Microsoft's getting into the Hadoop game, and people are skeptical. Can Microsoft really embrace open source technology? And if it can, will it end up co-opting it somehow, or will it truly play nice? Would you even want to run Hadoop on the Windows operating system? Why bother? Why care?
Microsoft's Hadoop distribution, which it is building in partnership with Hortonworks, includes the core HDFS and MapReduce, plus a bunch more. Microsoft's also throwing in Hive, Pig, Mahout, Sqoop, HedWig, Pegasus and HBase. (The last of these is no small feat for the creator of SQL Server). The distribution can be installed on-premises on Windows Server or in the cloud on customers' Windows Azure "roles" (virtual machines).

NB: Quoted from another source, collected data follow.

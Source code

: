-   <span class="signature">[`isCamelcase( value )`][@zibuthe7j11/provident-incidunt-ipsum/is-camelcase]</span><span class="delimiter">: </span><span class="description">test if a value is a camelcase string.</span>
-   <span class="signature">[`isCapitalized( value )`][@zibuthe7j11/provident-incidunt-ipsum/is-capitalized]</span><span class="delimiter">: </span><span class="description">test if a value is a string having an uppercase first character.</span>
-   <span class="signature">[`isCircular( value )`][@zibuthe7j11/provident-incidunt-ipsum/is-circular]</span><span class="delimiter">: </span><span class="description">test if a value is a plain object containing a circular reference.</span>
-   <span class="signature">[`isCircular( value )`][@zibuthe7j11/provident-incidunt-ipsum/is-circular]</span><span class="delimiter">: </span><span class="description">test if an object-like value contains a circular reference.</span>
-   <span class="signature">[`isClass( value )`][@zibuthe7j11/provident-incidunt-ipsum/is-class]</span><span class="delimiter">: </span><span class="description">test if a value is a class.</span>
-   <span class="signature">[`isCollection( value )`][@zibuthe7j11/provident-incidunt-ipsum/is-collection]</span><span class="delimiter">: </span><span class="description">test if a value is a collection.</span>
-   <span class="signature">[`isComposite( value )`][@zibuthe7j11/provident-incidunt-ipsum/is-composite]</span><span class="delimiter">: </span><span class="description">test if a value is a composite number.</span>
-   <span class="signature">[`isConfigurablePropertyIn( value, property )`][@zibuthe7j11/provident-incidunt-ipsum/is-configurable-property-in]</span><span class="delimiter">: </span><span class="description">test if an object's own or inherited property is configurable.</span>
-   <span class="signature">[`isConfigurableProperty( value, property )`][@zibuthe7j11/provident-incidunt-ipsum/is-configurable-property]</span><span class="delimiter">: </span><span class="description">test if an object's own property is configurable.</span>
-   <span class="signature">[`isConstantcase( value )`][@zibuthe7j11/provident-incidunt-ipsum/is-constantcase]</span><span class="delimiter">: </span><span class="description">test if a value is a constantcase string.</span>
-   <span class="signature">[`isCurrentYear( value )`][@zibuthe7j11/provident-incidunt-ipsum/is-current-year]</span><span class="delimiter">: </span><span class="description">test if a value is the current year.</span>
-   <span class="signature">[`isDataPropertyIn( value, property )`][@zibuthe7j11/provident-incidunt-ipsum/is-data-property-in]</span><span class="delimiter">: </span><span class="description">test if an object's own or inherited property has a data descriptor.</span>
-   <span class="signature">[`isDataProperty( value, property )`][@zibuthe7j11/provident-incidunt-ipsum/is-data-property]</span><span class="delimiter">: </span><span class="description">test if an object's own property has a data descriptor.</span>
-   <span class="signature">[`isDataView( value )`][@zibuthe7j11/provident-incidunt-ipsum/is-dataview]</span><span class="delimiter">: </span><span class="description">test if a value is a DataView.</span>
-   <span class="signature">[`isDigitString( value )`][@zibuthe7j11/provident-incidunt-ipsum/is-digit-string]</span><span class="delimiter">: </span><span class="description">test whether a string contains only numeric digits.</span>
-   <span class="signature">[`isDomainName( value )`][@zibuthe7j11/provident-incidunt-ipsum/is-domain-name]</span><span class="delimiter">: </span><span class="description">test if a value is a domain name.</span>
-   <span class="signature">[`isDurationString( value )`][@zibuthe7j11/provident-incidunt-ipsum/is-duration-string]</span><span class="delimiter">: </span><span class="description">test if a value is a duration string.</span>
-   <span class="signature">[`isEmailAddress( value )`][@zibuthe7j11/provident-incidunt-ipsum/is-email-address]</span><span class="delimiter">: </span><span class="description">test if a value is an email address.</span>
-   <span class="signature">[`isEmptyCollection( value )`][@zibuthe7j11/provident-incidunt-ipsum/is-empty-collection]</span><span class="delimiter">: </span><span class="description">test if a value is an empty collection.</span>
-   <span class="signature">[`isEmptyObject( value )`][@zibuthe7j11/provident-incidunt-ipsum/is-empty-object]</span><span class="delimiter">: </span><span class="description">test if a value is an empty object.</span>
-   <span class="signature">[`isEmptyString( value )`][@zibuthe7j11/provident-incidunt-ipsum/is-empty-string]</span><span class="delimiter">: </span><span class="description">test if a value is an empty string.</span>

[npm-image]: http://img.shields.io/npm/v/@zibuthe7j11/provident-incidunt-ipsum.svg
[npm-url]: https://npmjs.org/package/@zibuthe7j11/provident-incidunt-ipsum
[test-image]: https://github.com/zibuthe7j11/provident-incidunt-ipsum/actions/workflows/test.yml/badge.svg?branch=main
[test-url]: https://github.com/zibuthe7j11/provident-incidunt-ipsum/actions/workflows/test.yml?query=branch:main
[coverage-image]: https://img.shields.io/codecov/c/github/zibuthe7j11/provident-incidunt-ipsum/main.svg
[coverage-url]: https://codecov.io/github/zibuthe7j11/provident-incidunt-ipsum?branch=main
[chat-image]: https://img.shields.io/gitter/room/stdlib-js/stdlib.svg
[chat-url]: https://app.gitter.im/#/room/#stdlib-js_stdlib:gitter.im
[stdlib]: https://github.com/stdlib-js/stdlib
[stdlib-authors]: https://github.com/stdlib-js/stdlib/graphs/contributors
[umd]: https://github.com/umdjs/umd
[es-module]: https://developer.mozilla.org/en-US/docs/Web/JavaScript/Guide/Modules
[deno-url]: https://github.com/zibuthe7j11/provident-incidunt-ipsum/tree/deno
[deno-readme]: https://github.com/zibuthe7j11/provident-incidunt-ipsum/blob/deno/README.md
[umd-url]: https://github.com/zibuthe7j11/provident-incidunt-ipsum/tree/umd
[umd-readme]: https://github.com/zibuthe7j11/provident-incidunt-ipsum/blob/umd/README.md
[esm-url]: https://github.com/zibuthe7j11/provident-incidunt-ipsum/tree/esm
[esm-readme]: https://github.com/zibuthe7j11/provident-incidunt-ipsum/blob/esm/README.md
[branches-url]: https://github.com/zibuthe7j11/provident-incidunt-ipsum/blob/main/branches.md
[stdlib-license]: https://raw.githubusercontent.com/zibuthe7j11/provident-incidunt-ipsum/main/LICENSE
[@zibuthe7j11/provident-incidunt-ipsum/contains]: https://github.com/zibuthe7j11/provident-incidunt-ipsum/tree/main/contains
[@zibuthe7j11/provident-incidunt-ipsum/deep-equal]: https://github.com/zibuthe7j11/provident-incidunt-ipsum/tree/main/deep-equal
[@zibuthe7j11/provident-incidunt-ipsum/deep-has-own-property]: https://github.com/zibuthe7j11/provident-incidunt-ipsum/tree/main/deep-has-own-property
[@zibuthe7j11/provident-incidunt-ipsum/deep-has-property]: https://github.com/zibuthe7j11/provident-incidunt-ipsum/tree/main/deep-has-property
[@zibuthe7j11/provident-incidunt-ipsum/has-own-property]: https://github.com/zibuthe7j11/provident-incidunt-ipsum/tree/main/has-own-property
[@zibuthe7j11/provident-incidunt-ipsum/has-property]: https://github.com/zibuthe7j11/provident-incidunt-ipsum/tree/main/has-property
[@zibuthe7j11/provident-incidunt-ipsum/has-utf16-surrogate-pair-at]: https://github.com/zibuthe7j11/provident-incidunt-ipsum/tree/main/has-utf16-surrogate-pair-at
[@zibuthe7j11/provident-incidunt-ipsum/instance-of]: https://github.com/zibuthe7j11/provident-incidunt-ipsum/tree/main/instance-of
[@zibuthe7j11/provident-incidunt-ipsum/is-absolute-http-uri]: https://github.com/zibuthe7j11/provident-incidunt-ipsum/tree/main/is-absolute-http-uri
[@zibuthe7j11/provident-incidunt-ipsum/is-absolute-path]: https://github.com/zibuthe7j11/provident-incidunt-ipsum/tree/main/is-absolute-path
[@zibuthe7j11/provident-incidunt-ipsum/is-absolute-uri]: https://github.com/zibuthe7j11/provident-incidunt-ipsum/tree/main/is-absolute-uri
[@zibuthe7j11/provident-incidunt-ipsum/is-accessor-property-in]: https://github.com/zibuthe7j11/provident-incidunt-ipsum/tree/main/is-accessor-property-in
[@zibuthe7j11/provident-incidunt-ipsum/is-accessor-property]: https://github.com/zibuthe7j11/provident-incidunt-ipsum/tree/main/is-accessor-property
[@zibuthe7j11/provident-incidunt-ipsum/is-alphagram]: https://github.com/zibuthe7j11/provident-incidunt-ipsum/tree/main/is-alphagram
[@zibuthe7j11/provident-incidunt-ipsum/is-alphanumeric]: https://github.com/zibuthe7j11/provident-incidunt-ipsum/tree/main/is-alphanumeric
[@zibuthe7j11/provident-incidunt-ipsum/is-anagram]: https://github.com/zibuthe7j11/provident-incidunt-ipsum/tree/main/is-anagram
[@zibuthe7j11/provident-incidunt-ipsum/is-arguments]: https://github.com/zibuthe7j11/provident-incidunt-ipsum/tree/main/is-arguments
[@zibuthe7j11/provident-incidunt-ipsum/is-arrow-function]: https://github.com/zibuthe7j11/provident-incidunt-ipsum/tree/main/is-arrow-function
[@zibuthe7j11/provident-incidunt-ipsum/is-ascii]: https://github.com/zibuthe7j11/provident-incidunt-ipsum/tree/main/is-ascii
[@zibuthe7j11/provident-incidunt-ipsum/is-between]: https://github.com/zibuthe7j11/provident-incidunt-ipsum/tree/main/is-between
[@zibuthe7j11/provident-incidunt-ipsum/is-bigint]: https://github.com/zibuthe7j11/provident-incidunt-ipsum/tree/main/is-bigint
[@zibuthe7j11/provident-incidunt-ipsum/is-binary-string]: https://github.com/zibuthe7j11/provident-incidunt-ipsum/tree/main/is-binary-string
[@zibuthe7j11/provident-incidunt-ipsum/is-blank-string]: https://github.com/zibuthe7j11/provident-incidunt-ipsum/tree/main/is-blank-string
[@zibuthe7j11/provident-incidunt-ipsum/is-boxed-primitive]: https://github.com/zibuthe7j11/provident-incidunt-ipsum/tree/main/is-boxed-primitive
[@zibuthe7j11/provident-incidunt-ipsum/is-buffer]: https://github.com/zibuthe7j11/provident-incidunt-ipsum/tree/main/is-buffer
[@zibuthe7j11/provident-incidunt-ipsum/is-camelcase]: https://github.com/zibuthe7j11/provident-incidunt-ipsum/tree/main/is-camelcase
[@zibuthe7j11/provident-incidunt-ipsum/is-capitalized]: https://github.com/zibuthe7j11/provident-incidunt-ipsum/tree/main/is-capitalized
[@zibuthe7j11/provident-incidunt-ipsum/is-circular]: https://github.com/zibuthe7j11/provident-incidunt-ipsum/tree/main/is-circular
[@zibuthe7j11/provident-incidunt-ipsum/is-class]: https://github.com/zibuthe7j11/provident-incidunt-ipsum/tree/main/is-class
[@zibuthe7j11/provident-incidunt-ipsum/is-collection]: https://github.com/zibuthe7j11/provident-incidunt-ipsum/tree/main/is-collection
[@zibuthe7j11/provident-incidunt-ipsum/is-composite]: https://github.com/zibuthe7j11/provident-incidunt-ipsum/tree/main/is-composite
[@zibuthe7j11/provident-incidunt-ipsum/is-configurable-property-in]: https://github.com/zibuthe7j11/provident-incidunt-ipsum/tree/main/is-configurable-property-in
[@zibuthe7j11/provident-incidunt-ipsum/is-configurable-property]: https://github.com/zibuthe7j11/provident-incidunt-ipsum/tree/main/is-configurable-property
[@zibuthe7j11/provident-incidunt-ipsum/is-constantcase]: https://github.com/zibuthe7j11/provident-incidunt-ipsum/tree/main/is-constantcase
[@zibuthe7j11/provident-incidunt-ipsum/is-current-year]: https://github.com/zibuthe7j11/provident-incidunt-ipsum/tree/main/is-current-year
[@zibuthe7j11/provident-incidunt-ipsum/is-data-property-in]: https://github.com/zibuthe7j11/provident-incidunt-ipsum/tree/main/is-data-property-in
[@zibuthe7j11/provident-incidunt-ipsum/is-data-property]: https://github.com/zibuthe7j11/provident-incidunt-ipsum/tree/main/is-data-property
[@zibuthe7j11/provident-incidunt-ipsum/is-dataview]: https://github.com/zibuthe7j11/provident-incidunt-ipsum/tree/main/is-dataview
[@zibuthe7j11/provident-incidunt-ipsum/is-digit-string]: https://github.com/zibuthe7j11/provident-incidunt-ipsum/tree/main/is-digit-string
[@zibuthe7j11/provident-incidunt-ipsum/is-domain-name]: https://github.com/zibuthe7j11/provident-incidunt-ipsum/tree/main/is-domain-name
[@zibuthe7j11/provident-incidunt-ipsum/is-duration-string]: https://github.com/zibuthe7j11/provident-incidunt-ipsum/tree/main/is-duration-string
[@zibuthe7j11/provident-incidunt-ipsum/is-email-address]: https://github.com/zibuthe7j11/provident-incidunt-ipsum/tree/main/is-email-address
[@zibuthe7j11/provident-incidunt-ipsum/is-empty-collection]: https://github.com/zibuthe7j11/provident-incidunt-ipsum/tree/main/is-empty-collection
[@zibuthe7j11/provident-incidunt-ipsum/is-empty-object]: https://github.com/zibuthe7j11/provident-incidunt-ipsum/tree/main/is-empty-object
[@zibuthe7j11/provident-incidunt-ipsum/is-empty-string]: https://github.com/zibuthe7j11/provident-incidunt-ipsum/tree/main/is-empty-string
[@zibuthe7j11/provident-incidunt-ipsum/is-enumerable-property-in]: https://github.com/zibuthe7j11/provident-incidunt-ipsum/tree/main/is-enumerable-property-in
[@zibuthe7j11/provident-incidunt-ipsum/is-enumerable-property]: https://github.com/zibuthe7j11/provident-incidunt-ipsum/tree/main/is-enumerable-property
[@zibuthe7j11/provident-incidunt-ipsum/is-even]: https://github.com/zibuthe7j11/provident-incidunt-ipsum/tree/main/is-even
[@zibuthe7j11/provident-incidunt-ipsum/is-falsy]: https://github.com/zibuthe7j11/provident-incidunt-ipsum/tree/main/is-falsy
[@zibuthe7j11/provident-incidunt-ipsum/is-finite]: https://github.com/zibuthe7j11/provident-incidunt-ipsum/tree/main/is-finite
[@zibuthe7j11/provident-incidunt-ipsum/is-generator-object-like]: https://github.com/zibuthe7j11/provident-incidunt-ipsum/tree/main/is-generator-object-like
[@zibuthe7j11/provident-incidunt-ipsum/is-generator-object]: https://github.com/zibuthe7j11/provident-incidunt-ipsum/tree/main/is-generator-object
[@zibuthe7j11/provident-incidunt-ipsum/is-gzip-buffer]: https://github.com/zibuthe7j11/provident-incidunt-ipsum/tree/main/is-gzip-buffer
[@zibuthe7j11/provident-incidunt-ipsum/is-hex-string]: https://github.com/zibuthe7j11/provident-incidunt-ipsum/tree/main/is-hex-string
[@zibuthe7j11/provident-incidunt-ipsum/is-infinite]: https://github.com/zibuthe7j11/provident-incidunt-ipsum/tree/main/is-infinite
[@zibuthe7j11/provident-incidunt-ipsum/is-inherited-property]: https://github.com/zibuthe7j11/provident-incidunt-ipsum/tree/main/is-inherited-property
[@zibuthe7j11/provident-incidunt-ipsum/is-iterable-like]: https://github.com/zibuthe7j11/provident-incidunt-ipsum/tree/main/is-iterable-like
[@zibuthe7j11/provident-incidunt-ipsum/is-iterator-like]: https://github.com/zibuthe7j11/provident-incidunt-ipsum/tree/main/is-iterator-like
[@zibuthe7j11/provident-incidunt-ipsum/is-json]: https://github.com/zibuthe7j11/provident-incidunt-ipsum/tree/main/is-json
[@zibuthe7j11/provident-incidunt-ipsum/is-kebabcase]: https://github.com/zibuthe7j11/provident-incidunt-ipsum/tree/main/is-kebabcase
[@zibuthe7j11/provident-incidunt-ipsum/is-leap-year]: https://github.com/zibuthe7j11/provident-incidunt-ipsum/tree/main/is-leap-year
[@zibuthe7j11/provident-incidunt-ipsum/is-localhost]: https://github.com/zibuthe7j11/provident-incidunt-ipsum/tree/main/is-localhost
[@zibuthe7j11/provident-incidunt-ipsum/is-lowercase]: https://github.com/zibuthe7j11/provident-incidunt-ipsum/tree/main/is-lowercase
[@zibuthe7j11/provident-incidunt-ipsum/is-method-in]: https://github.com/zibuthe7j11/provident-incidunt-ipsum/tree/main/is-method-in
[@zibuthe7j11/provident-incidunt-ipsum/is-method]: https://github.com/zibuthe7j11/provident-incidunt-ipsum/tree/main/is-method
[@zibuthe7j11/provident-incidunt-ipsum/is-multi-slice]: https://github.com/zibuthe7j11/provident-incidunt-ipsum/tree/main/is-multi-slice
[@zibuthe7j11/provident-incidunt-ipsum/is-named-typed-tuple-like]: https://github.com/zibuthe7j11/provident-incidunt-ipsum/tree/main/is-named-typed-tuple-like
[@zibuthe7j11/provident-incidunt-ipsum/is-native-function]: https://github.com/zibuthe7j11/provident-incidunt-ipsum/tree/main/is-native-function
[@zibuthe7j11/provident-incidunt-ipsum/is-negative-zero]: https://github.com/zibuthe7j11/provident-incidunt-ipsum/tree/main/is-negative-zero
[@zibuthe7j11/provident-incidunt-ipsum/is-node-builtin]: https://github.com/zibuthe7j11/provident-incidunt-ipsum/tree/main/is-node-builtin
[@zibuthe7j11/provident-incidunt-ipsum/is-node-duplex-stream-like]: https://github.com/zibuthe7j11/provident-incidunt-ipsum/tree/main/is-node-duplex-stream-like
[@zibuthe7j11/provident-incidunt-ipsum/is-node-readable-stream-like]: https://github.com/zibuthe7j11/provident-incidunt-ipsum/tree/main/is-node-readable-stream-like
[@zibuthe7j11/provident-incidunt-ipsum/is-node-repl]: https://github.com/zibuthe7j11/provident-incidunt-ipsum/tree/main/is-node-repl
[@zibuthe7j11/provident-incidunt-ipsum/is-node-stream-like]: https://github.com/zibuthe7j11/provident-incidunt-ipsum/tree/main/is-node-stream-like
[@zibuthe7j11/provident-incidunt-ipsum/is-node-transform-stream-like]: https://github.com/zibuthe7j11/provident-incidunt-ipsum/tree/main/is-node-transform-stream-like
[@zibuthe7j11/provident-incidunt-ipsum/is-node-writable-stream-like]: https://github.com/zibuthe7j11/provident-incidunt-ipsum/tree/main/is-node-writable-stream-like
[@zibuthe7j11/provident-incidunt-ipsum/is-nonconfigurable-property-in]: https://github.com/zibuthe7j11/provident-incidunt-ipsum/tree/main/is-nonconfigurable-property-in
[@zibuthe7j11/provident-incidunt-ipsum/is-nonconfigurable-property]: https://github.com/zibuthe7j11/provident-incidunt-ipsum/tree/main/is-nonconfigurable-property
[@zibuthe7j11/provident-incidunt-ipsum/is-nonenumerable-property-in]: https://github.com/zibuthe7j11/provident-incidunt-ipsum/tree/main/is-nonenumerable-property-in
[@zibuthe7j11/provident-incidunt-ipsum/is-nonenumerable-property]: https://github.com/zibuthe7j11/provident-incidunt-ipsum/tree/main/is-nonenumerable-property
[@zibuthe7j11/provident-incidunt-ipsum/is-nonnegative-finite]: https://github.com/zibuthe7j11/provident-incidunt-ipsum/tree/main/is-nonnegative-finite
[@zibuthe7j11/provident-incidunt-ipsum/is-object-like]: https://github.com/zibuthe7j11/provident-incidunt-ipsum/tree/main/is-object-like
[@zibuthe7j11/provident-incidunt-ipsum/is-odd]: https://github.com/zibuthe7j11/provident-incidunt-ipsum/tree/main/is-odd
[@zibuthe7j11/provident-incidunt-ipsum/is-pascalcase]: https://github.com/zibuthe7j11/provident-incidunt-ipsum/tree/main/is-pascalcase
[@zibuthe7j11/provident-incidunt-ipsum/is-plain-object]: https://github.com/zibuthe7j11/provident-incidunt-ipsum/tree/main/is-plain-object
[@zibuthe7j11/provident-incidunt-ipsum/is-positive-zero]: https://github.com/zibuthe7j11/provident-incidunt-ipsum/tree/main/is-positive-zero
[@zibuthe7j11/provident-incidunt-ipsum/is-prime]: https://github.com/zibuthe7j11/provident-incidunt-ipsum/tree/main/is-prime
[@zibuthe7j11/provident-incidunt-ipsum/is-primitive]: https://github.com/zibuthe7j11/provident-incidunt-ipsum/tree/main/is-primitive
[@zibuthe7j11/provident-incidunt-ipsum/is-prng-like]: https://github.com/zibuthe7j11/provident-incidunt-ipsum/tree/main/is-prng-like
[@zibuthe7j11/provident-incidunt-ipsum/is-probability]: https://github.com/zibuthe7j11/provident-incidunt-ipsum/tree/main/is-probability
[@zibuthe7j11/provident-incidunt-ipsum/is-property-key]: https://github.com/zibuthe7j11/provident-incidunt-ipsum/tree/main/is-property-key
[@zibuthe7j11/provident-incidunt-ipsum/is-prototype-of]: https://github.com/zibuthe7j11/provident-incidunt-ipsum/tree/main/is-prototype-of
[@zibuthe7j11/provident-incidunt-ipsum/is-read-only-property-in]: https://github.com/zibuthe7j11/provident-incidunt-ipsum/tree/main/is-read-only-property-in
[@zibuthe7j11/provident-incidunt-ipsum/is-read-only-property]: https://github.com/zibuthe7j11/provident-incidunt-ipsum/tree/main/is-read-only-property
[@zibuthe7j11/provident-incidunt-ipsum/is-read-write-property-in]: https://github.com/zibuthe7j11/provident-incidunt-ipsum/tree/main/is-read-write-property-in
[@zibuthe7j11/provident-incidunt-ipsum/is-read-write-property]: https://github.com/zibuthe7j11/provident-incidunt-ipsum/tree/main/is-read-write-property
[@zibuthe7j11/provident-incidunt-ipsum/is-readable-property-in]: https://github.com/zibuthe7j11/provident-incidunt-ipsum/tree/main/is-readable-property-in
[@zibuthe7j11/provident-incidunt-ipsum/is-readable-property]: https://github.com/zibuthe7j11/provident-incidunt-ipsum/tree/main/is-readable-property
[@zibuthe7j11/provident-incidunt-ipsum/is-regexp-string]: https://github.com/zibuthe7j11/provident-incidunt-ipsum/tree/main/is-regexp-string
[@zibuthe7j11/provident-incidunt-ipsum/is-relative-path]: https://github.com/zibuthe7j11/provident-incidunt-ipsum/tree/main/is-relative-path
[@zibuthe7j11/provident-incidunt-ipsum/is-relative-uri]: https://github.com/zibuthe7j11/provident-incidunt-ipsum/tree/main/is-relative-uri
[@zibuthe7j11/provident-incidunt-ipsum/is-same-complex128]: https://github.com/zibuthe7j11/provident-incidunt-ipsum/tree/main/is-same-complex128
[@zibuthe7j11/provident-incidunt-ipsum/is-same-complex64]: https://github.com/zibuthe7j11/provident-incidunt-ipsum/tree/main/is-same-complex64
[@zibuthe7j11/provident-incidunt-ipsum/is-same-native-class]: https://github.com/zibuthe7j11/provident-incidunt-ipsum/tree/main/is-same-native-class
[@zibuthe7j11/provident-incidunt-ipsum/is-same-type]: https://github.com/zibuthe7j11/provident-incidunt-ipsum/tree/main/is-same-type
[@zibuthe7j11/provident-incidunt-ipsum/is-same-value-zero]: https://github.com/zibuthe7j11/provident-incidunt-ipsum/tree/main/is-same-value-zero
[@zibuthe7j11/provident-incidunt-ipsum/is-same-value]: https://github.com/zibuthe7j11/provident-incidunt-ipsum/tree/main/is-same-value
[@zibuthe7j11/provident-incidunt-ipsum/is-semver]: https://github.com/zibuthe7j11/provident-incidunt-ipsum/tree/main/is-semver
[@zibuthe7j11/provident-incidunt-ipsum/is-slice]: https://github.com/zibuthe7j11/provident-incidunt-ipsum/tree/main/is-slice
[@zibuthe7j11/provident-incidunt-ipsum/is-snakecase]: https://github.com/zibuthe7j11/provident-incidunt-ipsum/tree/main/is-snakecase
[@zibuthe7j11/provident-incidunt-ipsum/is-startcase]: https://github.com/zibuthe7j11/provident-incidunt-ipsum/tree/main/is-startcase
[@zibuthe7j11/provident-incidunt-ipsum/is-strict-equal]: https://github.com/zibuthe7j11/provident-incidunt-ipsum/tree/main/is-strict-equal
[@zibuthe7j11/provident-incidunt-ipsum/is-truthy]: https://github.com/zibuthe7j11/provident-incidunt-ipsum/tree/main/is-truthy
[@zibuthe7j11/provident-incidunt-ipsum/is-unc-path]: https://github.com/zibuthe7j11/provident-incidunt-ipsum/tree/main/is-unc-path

Perhaps the best option, though, is a Web browser-provisioning interface for standing up an entire Hadoop cluster in just a few clicks of the mouse. Once the cluster is up and running, you can use Microsoft's Remote Desktop software to connect directly to the head node, and then go to a command prompt and hack around with Hadoop and all those components. But the interactive console offers an even better way. It's a command line interface that gives you, all in one place, access to:
- HDFS commands
- JAR file-based MapReduce jobs
- Basic charting (bar, pie and line graphs)
There's more too. Like an ODBC driver for Hive that effectively attaches Excel and most of the Microsoft Business Intelligence stack to Hadoop. But that's fodder for a separate post...or seven.
Microsoft's Hadoop offering should become generally available before too long. But if you'd like to apply for an invite to the beta, create an account on "Connect" and then fill out the special survey.